I Heart Indies

Thursday, August 8, 2013

Adult Beverages

1950 vs 2013, A Visual Comparison
I think one of the charms of the TV show, Mad Men, is that everyone drinks cocktails you can recognize.  (My pal Andrew says the other reason is that children on the show know how to mix cocktails, well.)

I recently dined out twice, and each time was confronted with a list of cocktails, the only one of which I recognized was a mojito.  This continues a long-standing trend; for years what establishments pedal as a "martini" has no more relationship to the actual beverage that a daisy to a crocodile other than being served in a martini glass.  Please be informed, that a martini is made of either gin or vodka and dry vermouth, garnished with an olive, or - if you're daring - a cocktail onion.  Mixing creme de banana, campari, and triple sec and pouring it into a martini glass does not make it a martini anymore that standing in a garage makes you an automobile.
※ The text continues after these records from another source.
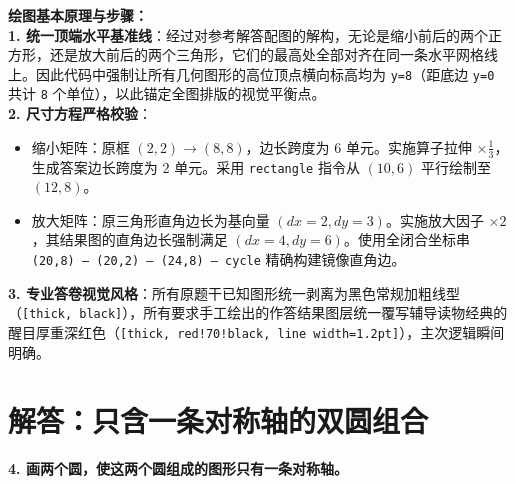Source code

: \documentclass[12pt, a4paper]{ctexrep}
\begin{document}
\vspace{0.6cm}

{\small\color{blue!70!black}
\textbf{绘图基本原理与步骤：}\\
\textbf{1. 统一顶端水平基准线}：经过对参考解答配图的解构，无论是缩小前后的两个正方形，还是放大前后的两个三角形，它们的最高处全部对齐在同一条水平网格线上。因此代码中强制让所有几何图形的高位顶点横向标高均为 \texttt{y=8}（距底边 \texttt{y=0} 共计 \texttt{8} 个单位），以此锚定全图排版的视觉平衡点。\\
\textbf{2. 尺寸方程严格校验}：
   \begin{itemize}
       \item 缩小矩阵：原框 $(2,2) \to (8,8)$，边长跨度为 $6$ 单元。实施算子拉伸 $\times \frac{1}{3}$，生成答案边长跨度为 $2$ 单元。采用 \texttt{rectangle} 指令从 $(10,6)$ 平行绘制至 $(12,8)$。
       \item 放大矩阵：原三角形直角边长为基向量 $(dx=2, dy=3)$。实施放大因子 $\times 2$，其结果图的直角边长强制满足 $(dx=4, dy=6)$。使用全闭合坐标串 \texttt{(20,8) -- (20,2) -- (24,8) -- cycle} 精确构建镜像直角边。
   \end{itemize}
\textbf{3. 专业答卷视觉风格}：所有原题干已知图形统一剥离为黑色常规加粗线型（\texttt{[thick, black]}），所有要求手工绘出的作答结果图层统一覆写辅导读物经典的醒目厚重深红色（\texttt{[thick, red!70!black, line width=1.2pt]}），主次逻辑瞬间明确。
}

\vspace{0.8cm}
\vspace{0.8cm}

\section{解答：只含一条对称轴的双圆组合}

\vspace{0.4cm}

\noindent\textbf{4. 画两个圆，使这两个圆组成的图形只有一条对称轴。}

\vspace{1.2cm}
\end{document}
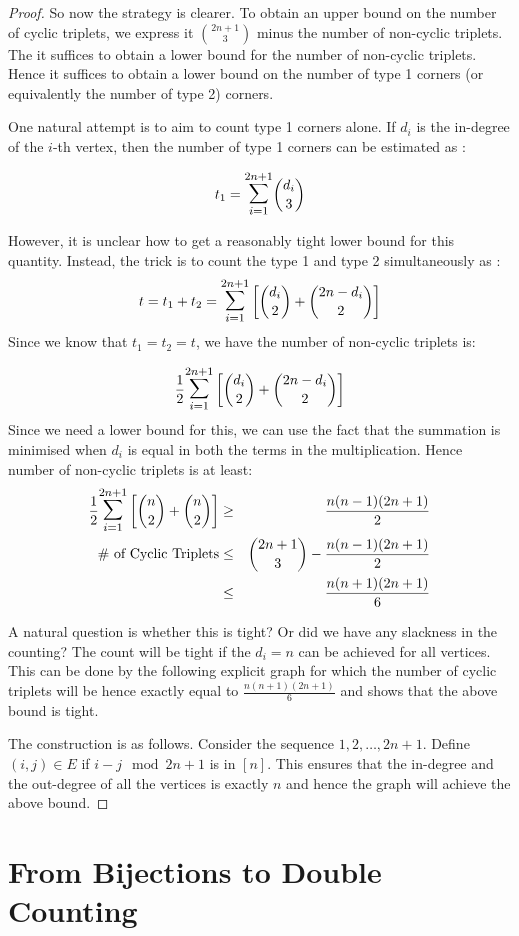 \begin{proof}
So now the strategy is clearer. To obtain an upper bound on the number of cyclic triplets, we express it ${2n+1 \choose 3}$ minus the number of non-cyclic triplets. The it suffices to obtain a lower bound for the number of non-cyclic triplets. Hence it suffices to obtain a lower bound on the number of type 1 corners (or equivalently the number of type 2) corners.

One natural attempt is to aim to count type 1 corners alone. If $d_i$ is the in-degree of the $i$-th vertex, then the number of type 1 corners can be estimated as :

$$t_1 = \bigsum_{i=1}^{2n+1} {d_i \choose 3}$$

However, it is unclear how to get a reasonably tight lower bound for this quantity. 
Instead, the trick is to count the type 1 and type 2 simultaneously as :
$$t = t_1 + t_2 = \bigsum_{i=1}^{2n+1} \left[ {d_i \choose 2}+ {2n-d_i \choose 2} \right] $$
Since we know that $t_1 = t_2 = t$, we have the number of non-cyclic triplets is:

$$\frac{1}{2}\bigsum_{i=1}^{2n+1} \left[ {d_i \choose 2}+{2n-d_i \choose 2} \right] $$
Since we need a lower bound for this, we can use the fact that the summation is minimised when $d_i$ is equal in both the terms in the multiplication. Hence number of non-cyclic triplets is at least:
\begin{eqnarray*}
\frac{1}{2}\bigsum_{i=1}^{2n+1} \left[ {n \choose 2}+{n \choose 2} \right] & \ge & \frac{n(n-1)(2n+1)}{2} \\
\textrm{\# of Cyclic Triplets} & \le & {2n+1 \choose 3}  - \frac{n(n-1)(2n+1)}{2} \\
& \le & \frac{n(n+1)(2n+1)}{6}
\end{eqnarray*}

A natural question is whether this is tight? Or did we have any slackness in the counting? The count will be tight if the $d_i = n$ can be achieved for all vertices. This can be done by the following explicit graph for which the number of cyclic triplets will be hence exactly equal to $\frac{n(n+1)(2n+1)}{6}$ and shows that the above bound is tight.

The construction is as follows. Consider the sequence $1, 2, \ldots ,2n+1$. Define $(i,j) \in E$ if $i-j \mod 2n+1$ is in $[n]$. This ensures that the in-degree and the out-degree of all the vertices is exactly $n$ and hence the graph will achieve the above bound.
\end{proof}

\section{From Bijections to Double Counting}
At one time, so I have been told, a person could look at a cocktail menu and find gibsons, and old-fashioneds, and martinis; now however, every cocktail menu is a special, limited-edition, one-of-a-kind deal.  The other night, I was out with some friends - my pal Jamie got something-or-other, served in a wine glass, and garnished with a cherry on a toothpick.  Andrew, whom I mentioned earlier, got something I mistook for a mojito with a wad of spinach in it.  However, it was no more a mojito than I am, and the thing I took for spinach was a blackberry.  (The joint was fairly dark.)  I, for the sake of simplicity, ordered a beer.  It took me ten minutes to choose from among their summer beers, micro-beers, macro-beers, wheat beers, and near beers.

The cocktails and my beer arrived and everyone seemed satisfied with their concoctions of blue-berry infused rum, liquid smoke, sweet vermouth, and sparkling muscatel.  Only one person didn't get her drink in a timely manner.  She had to wait thirty minutes because she'd ordered a scotch and soda.

The bartender didn't know the recipe.